The most straightforward approach uses SQL queries to directly manipulate the Problems table. We calculate the like percentage within the query and then filter rows based on this percentage.

SQL Solution (MySQL):

SELECT problem_id
FROM Problems
WHERE likes / (likes + dislikes) < 0.6
ORDER BY problem_id;

Explanation:

1. SELECT problem_id: This selects the problem_id column, which represents the ID of each problem.

2. FROM Problems: This specifies that we are querying the Problems table.

3. WHERE likes / (likes + dislikes) < 0.6: This is the core of the solution. It calculates the like percentage (likes / (likes + dislikes)) for each problem and filters the results to include only those where the percentage is strictly less than 0.6 (60%). Note that we're implicitly converting the result of the division to a floating-point number for comparison.
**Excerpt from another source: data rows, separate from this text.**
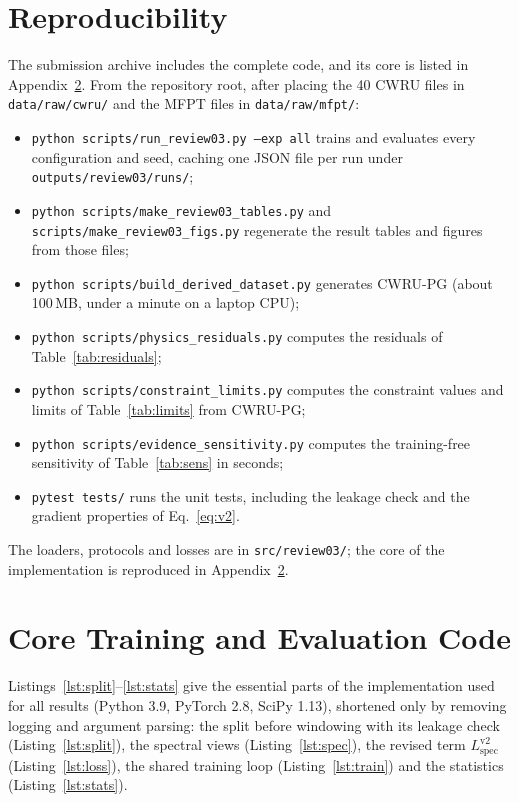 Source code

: \documentclass[conference]{IEEEtran}
\newcommand{\Lspec}{L_{\mathrm{spec}}}
\begin{document}
\section{Reproducibility}
\label{sec:repro}
The submission archive includes the complete code, and its core is listed in
Appendix~\ref{app:code}. From the repository root,
after placing the 40 CWRU files in \texttt{data/raw/cwru/} and the MFPT files in
\texttt{data/raw/mfpt/}:
\begin{itemize}
\item \texttt{python scripts/run\_review03.py --exp all} trains and evaluates
every configuration and seed, caching one JSON file per run under
\texttt{outputs/review03/runs/};
\item \texttt{python scripts/make\_review03\_tables.py} and
\texttt{scripts/make\_review03\_figs.py} regenerate the result tables and figures from those files;
\item \texttt{python scripts/build\_derived\_dataset.py} generates CWRU-PG
(about 100\,MB, under a minute on a laptop CPU);
\item \texttt{python scripts/physics\_residuals.py} computes the residuals of
Table~\ref{tab:residuals};
\item \texttt{python scripts/constraint\_limits.py} computes the constraint
values and limits of Table~\ref{tab:limits} from CWRU-PG;
\item \texttt{python scripts/evidence\_sensitivity.py} computes the
training-free sensitivity of Table~\ref{tab:sens} in seconds;
\item \texttt{pytest tests/} runs the unit tests, including the leakage check
and the gradient properties of Eq.~\eqref{eq:v2}.
\end{itemize}
The loaders, protocols and losses are in \texttt{src/review03/}; the core of
the implementation is reproduced in Appendix~\ref{app:code}.

\appendices
\section{Core Training and Evaluation Code}
\label{app:code}
Listings~\ref{lst:split}--\ref{lst:stats} give the essential parts of the
implementation used for all results (Python 3.9, PyTorch 2.8, SciPy 1.13),
shortened only by removing logging and argument parsing: the split before
windowing with its leakage check (Listing~\ref{lst:split}), the spectral views
(Listing~\ref{lst:spec}), the revised term $\Lspec^{\mathrm{v2}}$
(Listing~\ref{lst:loss}), the shared training loop (Listing~\ref{lst:train}) and
the statistics (Listing~\ref{lst:stats}).
\end{document}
4. ORDER BY problem_id: This sorts the results in ascending order of problem_id, as required by the problem statement.

Time Complexity Analysis:

The time complexity of the SQL query is O(N), where N is the number of rows in the Problems table. This is because the database system will need to iterate through each row to compute the like percentage and apply the filter. The ORDER BY clause adds a small overhead for sorting, but it doesn't change the overall time complexity. The exact efficiency depends on the database system's query optimization techniques, but a linear scan is the most likely operation.

Space Complexity Analysis:

The space complexity is O(M), where M is the number of low-quality problems that satisfy the condition. The space is used to store the results before they are returned. In the worst case, M could be equal to N, but typically, it would be a smaller subset of the total problems. The database system's internal workings might also use additional temporary space, but this is usually handled internally and not considered part of the algorithm's space complexity.

No other programming languages are needed to solve this problem as it is purely a database query question. The provided SQL code is a complete and efficient solution.